*** Opening of EXERCISE INPUT ***

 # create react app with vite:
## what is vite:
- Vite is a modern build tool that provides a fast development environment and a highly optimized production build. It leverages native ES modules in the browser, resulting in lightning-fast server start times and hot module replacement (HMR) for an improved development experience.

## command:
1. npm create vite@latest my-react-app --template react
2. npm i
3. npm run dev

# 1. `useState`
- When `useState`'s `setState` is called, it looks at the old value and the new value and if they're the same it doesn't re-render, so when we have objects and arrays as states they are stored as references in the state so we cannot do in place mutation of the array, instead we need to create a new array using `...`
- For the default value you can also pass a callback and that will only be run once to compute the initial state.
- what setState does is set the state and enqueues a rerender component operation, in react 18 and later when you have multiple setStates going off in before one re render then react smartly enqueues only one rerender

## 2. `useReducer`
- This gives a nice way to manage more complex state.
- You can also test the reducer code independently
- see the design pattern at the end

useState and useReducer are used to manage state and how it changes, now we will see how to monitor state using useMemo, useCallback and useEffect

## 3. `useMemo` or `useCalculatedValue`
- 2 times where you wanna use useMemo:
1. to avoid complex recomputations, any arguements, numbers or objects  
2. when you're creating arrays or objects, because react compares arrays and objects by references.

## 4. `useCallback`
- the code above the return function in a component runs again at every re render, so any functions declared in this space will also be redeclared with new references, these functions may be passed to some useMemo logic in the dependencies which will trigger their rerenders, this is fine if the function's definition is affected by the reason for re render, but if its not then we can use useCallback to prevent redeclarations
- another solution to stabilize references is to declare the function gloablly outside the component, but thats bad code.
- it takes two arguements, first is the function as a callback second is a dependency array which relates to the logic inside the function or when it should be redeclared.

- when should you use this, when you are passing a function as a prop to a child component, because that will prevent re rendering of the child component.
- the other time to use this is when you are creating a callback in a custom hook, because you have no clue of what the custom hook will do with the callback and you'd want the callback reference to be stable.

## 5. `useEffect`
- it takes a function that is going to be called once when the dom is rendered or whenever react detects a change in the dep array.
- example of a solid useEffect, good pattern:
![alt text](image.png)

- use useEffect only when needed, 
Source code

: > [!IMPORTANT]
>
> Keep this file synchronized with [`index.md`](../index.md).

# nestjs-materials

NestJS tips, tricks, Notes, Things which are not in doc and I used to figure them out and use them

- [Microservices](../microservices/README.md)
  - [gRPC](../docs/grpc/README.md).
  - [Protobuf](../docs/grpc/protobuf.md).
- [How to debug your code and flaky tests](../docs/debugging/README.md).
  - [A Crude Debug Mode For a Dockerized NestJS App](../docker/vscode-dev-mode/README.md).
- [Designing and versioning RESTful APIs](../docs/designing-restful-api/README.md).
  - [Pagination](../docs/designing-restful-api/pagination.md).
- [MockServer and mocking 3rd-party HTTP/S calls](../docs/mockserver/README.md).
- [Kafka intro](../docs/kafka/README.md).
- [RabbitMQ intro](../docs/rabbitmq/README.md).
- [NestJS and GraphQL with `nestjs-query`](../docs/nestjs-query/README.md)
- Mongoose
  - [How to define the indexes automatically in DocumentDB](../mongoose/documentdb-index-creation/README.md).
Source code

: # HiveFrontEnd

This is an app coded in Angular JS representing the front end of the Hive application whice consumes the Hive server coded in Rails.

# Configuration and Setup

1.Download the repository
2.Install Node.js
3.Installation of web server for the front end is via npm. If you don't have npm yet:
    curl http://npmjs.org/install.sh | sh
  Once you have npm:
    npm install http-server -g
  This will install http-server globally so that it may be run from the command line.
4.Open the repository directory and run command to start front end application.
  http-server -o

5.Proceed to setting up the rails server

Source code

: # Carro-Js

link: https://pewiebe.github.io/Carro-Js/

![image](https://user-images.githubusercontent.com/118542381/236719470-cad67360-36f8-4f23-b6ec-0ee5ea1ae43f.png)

*** Close of EXERCISE INPUT ***

- WORK REQUIRED:
Write the entries above out again, verbatim.

- TASK SOLUTION:
 # create react app with vite:
## what is vite:
- Vite is a modern build tool that provides a fast development environment and a highly optimized production build. It leverages native ES modules in the browser, resulting in lightning-fast server start times and hot module replacement (HMR) for an improved development experience.

## command:
1. npm create vite@latest my-react-app --template react
2. npm i
3. npm run dev

# 1. `useState`
- When `useState`'s `setState` is called, it looks at the old value and the new value and if they're the same it doesn't re-render, so when we have objects and arrays as states they are stored as references in the state so we cannot do in place mutation of the array, instead we need to create a new array using `...`
- For the default value you can also pass a callback and that will only be run once to compute the initial state.
- what setState does is set the state and enqueues a rerender component operation, in react 18 and later when you have multiple setStates going off in before one re render then react smartly enqueues only one rerender

## 2. `useReducer`
- This gives a nice way to manage more complex state.
- You can also test the reducer code independently
- see the design pattern at the end

useState and useReducer are used to manage state and how it changes, now we will see how to monitor state using useMemo, useCallback and useEffect

## 3. `useMemo` or `useCalculatedValue`
- 2 times where you wanna use useMemo:
1. to avoid complex recomputations, any arguements, numbers or objects  
2. when you're creating arrays or objects, because react compares arrays and objects by references.

## 4. `useCallback`
- the code above the return function in a component runs again at every re render, so any functions declared in this space will also be redeclared with new references, these functions may be passed to some useMemo logic in the dependencies which will trigger their rerenders, this is fine if the function's definition is affected by the reason for re render, but if its not then we can use useCallback to prevent redeclarations
- another solution to stabilize references is to declare the function gloablly outside the component, but thats bad code.
- it takes two arguements, first is the function as a callback second is a dependency array which relates to the logic inside the function or when it should be redeclared.

- when should you use this, when you are passing a function as a prop to a child component, because that will prevent re rendering of the child component.
- the other time to use this is when you are creating a callback in a custom hook, because you have no clue of what the custom hook will do with the callback and you'd want the callback reference to be stable.

## 5. `useEffect`
- it takes a function that is going to be called once when the dom is rendered or whenever react detects a change in the dep array.
- example of a solid useEffect, good pattern:
![alt text](image.png)

- use useEffect only when needed, 
Source code

: > [!IMPORTANT]
>
> Keep this file synchronized with [`index.md`](../index.md).

# nestjs-materials

NestJS tips, tricks, Notes, Things which are not in doc and I used to figure them out and use them

- [Microservices](../microservices/README.md)
  - [gRPC](../docs/grpc/README.md).
  - [Protobuf](../docs/grpc/protobuf.md).
- [How to debug your code and flaky tests](../docs/debugging/README.md).
  - [A Crude Debug Mode For a Dockerized NestJS App](../docker/vscode-dev-mode/README.md).
- [Designing and versioning RESTful APIs](../docs/designing-restful-api/README.md).
  - [Pagination](../docs/designing-restful-api/pagination.md).
- [MockServer and mocking 3rd-party HTTP/S calls](../docs/mockserver/README.md).
- [Kafka intro](../docs/kafka/README.md).
- [RabbitMQ intro](../docs/rabbitmq/README.md).
- [NestJS and GraphQL with `nestjs-query`](../docs/nestjs-query/README.md)
- Mongoose
  - [How to define the indexes automatically in DocumentDB](../mongoose/documentdb-index-creation/README.md).
Source code

: # HiveFrontEnd

This is an app coded in Angular JS representing the front end of the Hive application whice consumes the Hive server coded in Rails.

# Configuration and Setup

1.Download the repository
2.Install Node.js
3.Installation of web server for the front end is via npm. If you don't have npm yet:
    curl http://npmjs.org/install.sh | sh
  Once you have npm:
    npm install http-server -g
  This will install http-server globally so that it may be run from the command line.
4.Open the repository directory and run command to start front end application.
  http-server -o

5.Proceed to setting up the rails server

Source code

: # Carro-Js

link: https://pewiebe.github.io/Carro-Js/

![image](https://user-images.githubusercontent.com/118542381/236719470-cad67360-36f8-4f23-b6ec-0ee5ea1ae43f.png)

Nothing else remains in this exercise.